13.2 Message Queue Fundamentals and RabbitMQ Integration
A Message Queue (MQ) is middleware enabling asynchronous communication between services. Instead of Service A waiting for Service B's response, it places a message in the queue and moves on — Service B consumes it at its own pace. This dramatically reduces inter-service coupling.
1. AMQP and Exchange-Queue Routing Concepts
RabbitMQ operates on the AMQP protocol. Messages always flow in this order: Producer → Exchange → Binding → Queue → Consumer.
- Exchange Types:
Direct: Routes to queues where the routing key matches exactly (1:1)Topic: Routes to multiple queues using wildcard (*,#) pattern matchingFanout: Broadcasts to all bound queues (1:N)
2. Quick Spring AMQP Setup
implementation 'org.springframework.boot:spring-boot-starter-amqp'
@Configuration
public class RabbitMqConfig {
public static final String QUEUE_NAME = "order.queue";
public static final String EXCHANGE_NAME = "order.exchange";
public static final String ROUTING_KEY = "order.created";
@Bean
public Queue orderQueue() {
return new Queue(QUEUE_NAME, true); // durable=true: survives broker restarts
}
@Bean
public DirectExchange orderExchange() {
return new DirectExchange(EXCHANGE_NAME);
}
@Bean
public Binding binding(Queue orderQueue, DirectExchange orderExchange) {
return BindingBuilder.bind(orderQueue).to(orderExchange).with(ROUTING_KEY);
}
@Bean
public MessageConverter jsonMessageConverter() {
return new Jackson2JsonMessageConverter(); // Serializes Java objects to JSON
}
}
3. Publishing (Producer) and Consuming (Consumer)

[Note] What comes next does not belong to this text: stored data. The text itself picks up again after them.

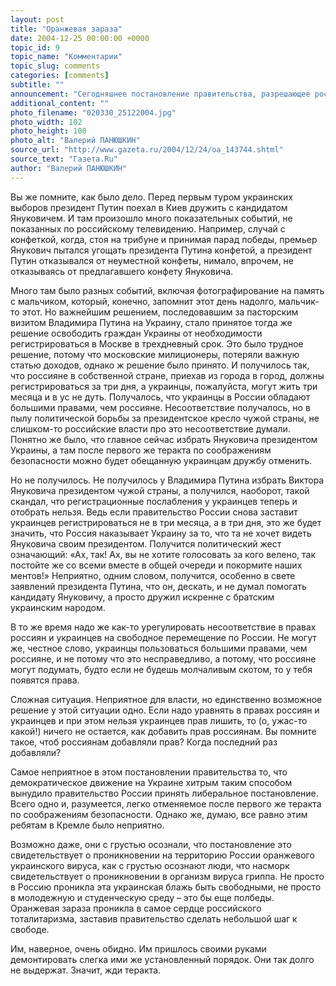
 ```yaml
---
layout: post
title: "Оранжевая зараза"
date: 2004-12-25 00:00:00 +0000
topic_id: 9
topic_name: "Комментарии"
topic_slug: comments
categories: [comments]
subtitle: ""
announcement: "Сегодняшнее постановление правительства, разрешающее россиянам не регистрироваться по месту пребывания девяносто дней, есть типичный пример распространения оранжевой заразы."
additional_content: ""
photo_filename: "020330_25122004.jpg"
photo_width: 102
photo_height: 100
photo_alt: "Валерий ПАНЮШКИН"
source_url: "http://www.gazeta.ru/2004/12/24/oa_143744.shtml"
source_text: "Газета.Ru"
author: "Валерий ПАНЮШКИН"
---
```

Вы же помните, как было дело. Перед первым туром украинских выборов президент Путин поехал в Киев дружить с кандидатом Януковичем. И там произошло много показательных событий, не показанных по российскому телевидению. Например, случай с конфеткой, когда, стоя на трибуне и принимая парад победы, премьер Янукович пытался угощать президента Путина конфетой, а президент Путин отказывался от неуместной конфеты, нимало, впрочем, не отказываясь от предлагавшего конфету Януковича.

Много там было разных событий, включая фотографирование на память с мальчиком, который, конечно, запомнит этот день надолго, мальчик-то этот. Но важнейшим решением, последовавшим за пасторским визитом Владимира Путина на Украину, стало принятое тогда же решение освободить граждан Украины от необходимости регистрироваться в Москве в трехдневный срок. Это было трудное решение, потому что московские милиционеры, потеряли важную статью доходов, однако ж решение было принято. И получилось так, что россияне в собственной стране, приехав из города в город, должны регистрироваться за три дня, а украинцы, пожалуйста, могут жить три месяца и в ус не дуть. Получалось, что украинцы в России обладают большими правами, чем россияне. Несоответствие получалось, но в пылу политической борьбы за президентское кресло чужой страны, не слишком-то российские власти про это несоответствие думали. Понятно же было, что главное сейчас избрать Януковича президентом Украины, а там после первого же теракта по соображениям безопасности можно будет обещанную украинцам дружбу отменить.

Но не получилось. Не получилось у Владимира Путина избрать Виктора Януковича президентом чужой страны, а получился, наоборот, такой скандал, что регистрационные послабления у украинцев теперь и отобрать нельзя. Ведь если правительство России снова заставит украинцев регистрироваться не в три месяца, а в три дня, это же будет значить, что Россия наказывает Украину за то, что та не хочет видеть Януковича своим президентом. Получится политический жест означающий: «Ах, так! Ах, вы не хотите голосовать за кого велено, так постойте же со всеми вместе в общей очереди и покормите наших ментов!» Неприятно, одним словом, получится, особенно в свете заявлений президента Путина, что он, дескать, и не думал помогать кандидату Януковичу, а просто дружил искренне с братским украинским народом.

В то же время надо же как-то урегулировать несоответствие в правах россиян и украинцев на свободное перемещение по России. Не могут же, честное слово, украинцы пользоваться большими правами, чем россияне, и не потому что это несправедливо, а потому, что россияне могут подумать, будто если не будешь молчаливым скотом, то у тебя появятся права.

Сложная ситуация. Неприятное для власти, но единственно возможное решение у этой ситуации одно. Если надо уравнять в правах россиян и украинцев и при этом нельзя украинцев прав лишить, то (о, ужас-то какой!) ничего не остается, как добавить прав россиянам. Вы помните такое, чтоб россиянам добавляли прав? Когда последний раз добавляли?

Самое неприятное в этом постановлении правительства то, что демократическое движение на Украине хитрым таким способом вынудило правительство России принять либеральное постановление. Всего одно и, разумеется, легко отменяемое после первого же теракта по соображениям безопасности. Однако же, думаю, все равно этим ребятам в Кремле было неприятно.

Возможно даже, они с грустью осознали, что постановление это свидетельствует о проникновении на территорию России оранжевого украинского вируса, как с грустью осознают люди, что насморк свидетельствует о проникновении в организм вируса гриппа. Не просто в Россию проникла эта украинская блажь быть свободными, не просто в молодежную и студенческую среду – это бы еще полбеды. Оранжевая зараза проникла в самое сердце российского тоталитаризма, заставив правительство сделать небольшой шаг к свободе.

Им, наверное, очень обидно. Им пришлось своими руками демонтировать слегка ими же установленный порядок. Они так долго не выдержат. Значит, жди теракта.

// [Producer] Publishing a message
@Service
@RequiredArgsConstructor
public class OrderProducer {
private final RabbitTemplate rabbitTemplate;
public void sendOrderCreatedEvent(OrderCreatedEvent event) {
rabbitTemplate.convertAndSend(
RabbitMqConfig.EXCHANGE_NAME,
RabbitMqConfig.ROUTING_KEY,
event
);
log.info("Order event published: {}", event.getOrderId());
}
}
// [Consumer] Consuming from the queue
@Service
public class OrderConsumer {
@RabbitListener(queues = RabbitMqConfig.QUEUE_NAME)
public void handleOrderCreated(OrderCreatedEvent event) {
log.info("Received order event: {}", event.getOrderId());
// Async post-processing: send email, deduct inventory, etc.
}
}
warning
If an exception is thrown inside @RabbitListener, RabbitMQ will by default requeue the message — causing an infinite retry loop. Always configure a Dead Letter Queue (DLQ) or a RetryInterceptor with a maximum retry count to prevent this.